Task goal =
May I have the line containing "Object Extrusion 3D" and every line after it through the end of the data, repeated exactly and with no other lines?

Provided entries =

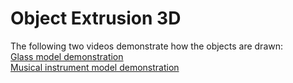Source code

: Object Extrusion 3D
===================

The following two videos demonstrate how the objects are drawn:  
[Glass model demonstration](http://youtu.be/X7BrC3BPPSU)  
[Musical instrument model demonstration](http://youtu.be/Ndq8IkrdHyU)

Response =
: Object Extrusion 3D
===================

The following two videos demonstrate how the objects are drawn:  
[Glass model demonstration](http://youtu.be/X7BrC3BPPSU)  
[Musical instrument model demonstration](http://youtu.be/Ndq8IkrdHyU)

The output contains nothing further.